On Cookies

There are a variety of reasons that cookies don’t persist for very long: user deletion, device resets, corporate policies, cleanup tools and more. 35% of users delete cookies once per month, so cookie pools that aren’t refreshed shrink down from nearly complete in the first few days, to 65% after a month, to less than 10% after six months.
The technologies that offer ways around this problem are either unreliable or continually caught in PR and legal challenges, so the main approach is to focus retargeting on strategies that prioritise recency.
Introduction
If you’ve always wanted to know more about cookies and how they impact your digital campaigns, read on. By the end of this article I will have talked about what cookies are and how they work, what we use them for and the impact that has on how relevant they are, and the prevalence and persistence of cookies.
What is a cookie?
A cookie is actually an incredibly simple piece of technology: it’s a single piece of text stored by a web browser, set by (and readable by) a single web domain. That’s really all: just a single piece of text. What a clever web domain can do with that text is far more interesting.

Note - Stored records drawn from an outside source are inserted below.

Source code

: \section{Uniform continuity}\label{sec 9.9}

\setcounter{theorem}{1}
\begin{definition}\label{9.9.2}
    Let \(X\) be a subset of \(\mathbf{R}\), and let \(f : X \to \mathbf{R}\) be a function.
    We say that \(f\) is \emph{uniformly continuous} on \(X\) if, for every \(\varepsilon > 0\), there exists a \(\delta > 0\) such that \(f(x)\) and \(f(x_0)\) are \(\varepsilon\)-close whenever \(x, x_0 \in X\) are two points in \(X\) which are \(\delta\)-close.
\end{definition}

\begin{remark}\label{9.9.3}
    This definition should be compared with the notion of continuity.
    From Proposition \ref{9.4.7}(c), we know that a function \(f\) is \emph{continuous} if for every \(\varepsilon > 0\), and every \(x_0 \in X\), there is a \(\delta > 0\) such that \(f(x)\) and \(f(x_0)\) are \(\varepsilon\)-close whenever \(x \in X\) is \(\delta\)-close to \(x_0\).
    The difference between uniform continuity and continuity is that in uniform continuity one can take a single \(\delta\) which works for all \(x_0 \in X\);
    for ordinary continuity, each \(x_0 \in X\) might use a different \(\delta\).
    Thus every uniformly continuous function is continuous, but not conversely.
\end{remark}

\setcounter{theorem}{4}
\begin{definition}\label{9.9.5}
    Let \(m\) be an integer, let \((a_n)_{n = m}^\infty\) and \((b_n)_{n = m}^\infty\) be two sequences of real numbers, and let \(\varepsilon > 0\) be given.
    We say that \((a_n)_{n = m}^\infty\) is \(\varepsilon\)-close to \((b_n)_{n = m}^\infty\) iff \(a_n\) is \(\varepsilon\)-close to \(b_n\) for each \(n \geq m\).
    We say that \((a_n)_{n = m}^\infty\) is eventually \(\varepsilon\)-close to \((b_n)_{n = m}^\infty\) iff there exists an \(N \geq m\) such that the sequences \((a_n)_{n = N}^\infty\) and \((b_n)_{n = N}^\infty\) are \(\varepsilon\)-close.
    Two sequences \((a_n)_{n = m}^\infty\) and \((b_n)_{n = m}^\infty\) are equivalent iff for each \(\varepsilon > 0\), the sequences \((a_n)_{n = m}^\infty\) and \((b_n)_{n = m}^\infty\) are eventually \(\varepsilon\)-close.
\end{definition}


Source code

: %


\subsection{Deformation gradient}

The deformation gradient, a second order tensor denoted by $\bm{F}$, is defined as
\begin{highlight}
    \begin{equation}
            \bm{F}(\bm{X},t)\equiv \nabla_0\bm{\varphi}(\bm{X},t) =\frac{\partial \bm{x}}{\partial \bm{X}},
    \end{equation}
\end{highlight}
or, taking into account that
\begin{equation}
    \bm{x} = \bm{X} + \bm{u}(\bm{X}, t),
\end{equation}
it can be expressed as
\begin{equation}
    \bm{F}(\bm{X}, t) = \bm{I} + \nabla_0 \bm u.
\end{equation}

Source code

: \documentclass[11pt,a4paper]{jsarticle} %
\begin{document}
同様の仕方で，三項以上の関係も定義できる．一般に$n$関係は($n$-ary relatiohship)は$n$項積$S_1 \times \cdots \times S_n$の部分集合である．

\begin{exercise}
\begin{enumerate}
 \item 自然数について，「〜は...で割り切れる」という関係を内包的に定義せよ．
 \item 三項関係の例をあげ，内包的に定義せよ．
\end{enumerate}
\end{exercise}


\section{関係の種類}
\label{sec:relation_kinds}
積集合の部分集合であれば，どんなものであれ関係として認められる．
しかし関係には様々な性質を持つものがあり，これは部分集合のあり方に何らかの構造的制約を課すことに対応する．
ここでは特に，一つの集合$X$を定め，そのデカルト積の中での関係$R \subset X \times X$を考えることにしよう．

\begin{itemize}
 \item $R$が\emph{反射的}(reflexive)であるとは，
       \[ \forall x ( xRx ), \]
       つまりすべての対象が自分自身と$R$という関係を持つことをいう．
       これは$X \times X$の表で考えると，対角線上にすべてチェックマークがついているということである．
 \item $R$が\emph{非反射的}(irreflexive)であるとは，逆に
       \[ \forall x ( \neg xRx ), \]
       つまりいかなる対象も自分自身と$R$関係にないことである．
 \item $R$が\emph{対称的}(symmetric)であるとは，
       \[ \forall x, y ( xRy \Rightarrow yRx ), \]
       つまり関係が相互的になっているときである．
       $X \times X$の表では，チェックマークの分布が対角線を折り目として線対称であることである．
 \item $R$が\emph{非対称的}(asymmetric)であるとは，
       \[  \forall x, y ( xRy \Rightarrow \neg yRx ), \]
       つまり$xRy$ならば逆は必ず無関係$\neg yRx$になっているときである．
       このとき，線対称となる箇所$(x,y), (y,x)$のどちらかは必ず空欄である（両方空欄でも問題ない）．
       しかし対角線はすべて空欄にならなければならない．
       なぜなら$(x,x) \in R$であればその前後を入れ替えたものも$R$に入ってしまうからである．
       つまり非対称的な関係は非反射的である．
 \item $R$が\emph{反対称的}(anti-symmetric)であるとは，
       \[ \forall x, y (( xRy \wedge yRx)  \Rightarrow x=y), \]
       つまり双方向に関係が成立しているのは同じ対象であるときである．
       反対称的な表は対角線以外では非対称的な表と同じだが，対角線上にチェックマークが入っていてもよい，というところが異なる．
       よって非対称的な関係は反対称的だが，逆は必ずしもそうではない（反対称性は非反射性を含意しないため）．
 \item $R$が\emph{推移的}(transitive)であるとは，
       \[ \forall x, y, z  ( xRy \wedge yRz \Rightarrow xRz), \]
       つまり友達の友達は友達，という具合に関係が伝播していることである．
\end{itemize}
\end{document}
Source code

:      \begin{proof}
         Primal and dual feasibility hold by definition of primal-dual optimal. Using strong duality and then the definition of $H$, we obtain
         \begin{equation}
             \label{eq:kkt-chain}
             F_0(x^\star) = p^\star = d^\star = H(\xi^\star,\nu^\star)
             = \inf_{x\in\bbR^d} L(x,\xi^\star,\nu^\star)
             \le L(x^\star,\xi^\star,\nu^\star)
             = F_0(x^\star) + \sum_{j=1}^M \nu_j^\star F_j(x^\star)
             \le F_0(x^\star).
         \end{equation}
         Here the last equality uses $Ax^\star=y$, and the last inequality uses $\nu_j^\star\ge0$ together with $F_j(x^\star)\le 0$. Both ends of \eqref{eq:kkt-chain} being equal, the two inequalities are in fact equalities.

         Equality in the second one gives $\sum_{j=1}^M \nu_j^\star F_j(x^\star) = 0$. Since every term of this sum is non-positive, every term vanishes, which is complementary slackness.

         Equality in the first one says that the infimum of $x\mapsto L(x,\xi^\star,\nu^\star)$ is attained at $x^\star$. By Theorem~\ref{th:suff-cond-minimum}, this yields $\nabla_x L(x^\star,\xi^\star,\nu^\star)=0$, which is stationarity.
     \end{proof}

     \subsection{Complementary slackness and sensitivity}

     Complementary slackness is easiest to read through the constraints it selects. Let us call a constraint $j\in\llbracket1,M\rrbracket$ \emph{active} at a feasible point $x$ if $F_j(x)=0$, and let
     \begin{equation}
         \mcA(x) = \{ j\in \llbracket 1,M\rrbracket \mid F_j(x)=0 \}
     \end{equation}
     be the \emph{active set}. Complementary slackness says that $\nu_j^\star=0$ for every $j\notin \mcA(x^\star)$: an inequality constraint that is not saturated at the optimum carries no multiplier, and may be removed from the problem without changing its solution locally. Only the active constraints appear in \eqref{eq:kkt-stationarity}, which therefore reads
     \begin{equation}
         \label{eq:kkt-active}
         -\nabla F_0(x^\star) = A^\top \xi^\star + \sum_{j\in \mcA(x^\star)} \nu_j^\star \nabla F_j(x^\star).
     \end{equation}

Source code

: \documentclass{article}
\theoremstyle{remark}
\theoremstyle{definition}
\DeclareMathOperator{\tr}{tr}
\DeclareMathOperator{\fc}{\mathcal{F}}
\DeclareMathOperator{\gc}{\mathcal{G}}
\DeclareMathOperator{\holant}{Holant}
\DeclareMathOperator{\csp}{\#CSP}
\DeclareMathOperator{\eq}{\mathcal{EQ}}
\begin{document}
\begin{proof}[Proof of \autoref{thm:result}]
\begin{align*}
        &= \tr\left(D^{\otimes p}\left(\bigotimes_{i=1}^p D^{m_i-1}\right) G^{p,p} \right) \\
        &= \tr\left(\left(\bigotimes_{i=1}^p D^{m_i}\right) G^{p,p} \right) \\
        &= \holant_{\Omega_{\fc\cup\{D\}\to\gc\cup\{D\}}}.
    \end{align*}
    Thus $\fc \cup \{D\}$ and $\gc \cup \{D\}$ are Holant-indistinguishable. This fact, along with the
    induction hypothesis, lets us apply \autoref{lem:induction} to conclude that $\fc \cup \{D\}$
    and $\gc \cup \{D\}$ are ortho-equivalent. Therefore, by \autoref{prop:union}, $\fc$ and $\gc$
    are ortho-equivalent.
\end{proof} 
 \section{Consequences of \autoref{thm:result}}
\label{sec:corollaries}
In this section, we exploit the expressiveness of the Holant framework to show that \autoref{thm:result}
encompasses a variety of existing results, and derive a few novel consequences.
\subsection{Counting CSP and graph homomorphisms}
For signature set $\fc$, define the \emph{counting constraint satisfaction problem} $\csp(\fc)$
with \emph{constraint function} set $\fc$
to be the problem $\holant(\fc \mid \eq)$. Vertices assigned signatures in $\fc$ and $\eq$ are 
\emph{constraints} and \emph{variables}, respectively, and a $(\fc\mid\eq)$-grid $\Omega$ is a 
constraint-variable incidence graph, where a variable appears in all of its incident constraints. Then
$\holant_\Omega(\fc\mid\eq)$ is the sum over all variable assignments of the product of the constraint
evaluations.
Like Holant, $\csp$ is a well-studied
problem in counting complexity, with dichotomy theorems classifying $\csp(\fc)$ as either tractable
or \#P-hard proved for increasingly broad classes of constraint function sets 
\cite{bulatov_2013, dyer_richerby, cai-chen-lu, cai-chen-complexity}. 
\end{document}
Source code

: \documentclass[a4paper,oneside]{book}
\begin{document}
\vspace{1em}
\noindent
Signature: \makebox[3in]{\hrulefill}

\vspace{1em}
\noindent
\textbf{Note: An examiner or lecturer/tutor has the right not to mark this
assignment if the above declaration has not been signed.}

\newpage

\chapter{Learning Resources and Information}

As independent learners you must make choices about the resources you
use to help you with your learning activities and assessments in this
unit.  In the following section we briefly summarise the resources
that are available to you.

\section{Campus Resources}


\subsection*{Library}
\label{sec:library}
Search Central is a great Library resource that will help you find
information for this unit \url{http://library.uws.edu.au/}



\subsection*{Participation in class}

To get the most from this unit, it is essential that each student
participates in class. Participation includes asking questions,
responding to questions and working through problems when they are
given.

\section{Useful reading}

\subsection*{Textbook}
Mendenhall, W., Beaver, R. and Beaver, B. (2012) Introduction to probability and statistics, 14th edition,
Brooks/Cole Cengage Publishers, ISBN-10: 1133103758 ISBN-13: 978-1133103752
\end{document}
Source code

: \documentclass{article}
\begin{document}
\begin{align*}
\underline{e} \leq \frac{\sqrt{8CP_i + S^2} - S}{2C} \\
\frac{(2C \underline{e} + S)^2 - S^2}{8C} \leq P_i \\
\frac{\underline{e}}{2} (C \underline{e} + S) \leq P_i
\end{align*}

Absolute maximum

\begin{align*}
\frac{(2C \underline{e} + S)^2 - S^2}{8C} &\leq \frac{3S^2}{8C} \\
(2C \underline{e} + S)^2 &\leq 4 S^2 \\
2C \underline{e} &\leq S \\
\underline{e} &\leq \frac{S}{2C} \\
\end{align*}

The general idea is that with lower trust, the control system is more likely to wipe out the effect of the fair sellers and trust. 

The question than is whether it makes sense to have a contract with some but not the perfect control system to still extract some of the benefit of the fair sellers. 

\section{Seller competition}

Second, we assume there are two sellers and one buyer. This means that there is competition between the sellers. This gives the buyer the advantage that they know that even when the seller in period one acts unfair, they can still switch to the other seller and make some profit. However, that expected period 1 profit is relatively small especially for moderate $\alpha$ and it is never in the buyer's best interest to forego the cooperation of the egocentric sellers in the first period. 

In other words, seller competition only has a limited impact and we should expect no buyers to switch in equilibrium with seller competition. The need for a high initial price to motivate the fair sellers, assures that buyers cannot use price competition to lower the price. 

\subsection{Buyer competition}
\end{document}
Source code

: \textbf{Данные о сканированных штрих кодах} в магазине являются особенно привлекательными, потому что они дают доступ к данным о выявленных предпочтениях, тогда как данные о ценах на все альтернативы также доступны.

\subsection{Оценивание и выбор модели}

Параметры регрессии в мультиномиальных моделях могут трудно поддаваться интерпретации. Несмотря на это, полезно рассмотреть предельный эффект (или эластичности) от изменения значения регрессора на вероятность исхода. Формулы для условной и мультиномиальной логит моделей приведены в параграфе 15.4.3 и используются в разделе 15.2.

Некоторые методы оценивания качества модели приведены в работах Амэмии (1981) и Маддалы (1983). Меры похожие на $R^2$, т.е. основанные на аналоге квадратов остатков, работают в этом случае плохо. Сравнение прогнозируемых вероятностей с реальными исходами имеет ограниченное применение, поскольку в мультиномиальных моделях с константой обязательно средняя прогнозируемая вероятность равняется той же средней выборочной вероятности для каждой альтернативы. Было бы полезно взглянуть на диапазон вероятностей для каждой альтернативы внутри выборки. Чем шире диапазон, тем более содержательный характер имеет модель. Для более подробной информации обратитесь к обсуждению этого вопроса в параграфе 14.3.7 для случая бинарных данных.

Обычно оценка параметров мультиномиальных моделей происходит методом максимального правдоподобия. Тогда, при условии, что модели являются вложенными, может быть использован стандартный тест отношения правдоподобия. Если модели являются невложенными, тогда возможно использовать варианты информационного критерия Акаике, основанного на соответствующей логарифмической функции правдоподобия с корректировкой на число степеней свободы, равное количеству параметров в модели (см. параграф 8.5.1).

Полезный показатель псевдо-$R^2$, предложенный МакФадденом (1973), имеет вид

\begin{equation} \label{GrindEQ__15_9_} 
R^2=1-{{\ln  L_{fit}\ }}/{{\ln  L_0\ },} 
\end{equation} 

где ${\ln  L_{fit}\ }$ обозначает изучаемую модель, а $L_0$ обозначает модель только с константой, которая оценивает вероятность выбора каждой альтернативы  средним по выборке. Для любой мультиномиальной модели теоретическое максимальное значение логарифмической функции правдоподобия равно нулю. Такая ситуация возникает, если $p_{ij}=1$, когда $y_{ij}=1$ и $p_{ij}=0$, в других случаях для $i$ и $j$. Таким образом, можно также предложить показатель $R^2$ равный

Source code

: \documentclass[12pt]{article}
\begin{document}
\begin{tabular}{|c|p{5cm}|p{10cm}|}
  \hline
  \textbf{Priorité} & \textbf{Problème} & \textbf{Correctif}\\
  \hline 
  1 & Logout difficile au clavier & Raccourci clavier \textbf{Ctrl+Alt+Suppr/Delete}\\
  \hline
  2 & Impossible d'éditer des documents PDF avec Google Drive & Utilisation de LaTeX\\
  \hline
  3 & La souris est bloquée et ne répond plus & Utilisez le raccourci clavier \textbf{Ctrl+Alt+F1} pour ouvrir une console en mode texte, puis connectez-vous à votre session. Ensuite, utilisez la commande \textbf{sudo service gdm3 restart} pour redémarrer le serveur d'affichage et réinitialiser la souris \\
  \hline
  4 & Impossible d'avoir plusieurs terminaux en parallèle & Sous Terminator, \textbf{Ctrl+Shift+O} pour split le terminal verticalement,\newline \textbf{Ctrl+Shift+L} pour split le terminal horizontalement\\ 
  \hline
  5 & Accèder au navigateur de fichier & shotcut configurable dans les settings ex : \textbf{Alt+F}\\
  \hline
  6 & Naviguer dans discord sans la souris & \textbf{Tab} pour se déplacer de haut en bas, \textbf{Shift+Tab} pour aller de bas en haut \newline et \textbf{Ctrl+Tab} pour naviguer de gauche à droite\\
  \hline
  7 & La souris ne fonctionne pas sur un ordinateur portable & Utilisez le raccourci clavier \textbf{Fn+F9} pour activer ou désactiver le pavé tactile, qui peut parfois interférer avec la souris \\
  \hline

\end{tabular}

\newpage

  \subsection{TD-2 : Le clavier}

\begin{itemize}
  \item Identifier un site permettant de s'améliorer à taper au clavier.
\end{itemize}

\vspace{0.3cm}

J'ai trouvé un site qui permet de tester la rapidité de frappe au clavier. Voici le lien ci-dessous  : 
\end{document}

That piece of text is typically used as a set of “key-value pairs”. A key-value pair is exactly what it sounds like: a value paired up with a key that identifies what that value is for. A key value pair might be “username:alistair”, and that identifies the key as “username” and the value as “alistair”. A website that can read the cookie than then check that key, and look for the value. The result of the value might ensure that I stay logged in as I browse around the website.
A modern cookie might contain lots of key value pairs, all separated by semicolons. As a website owner I could record all kinds of facts about a user’s visit (e.g. the date/time, what pages were browsed, etc) and recover that information on subsequent visits.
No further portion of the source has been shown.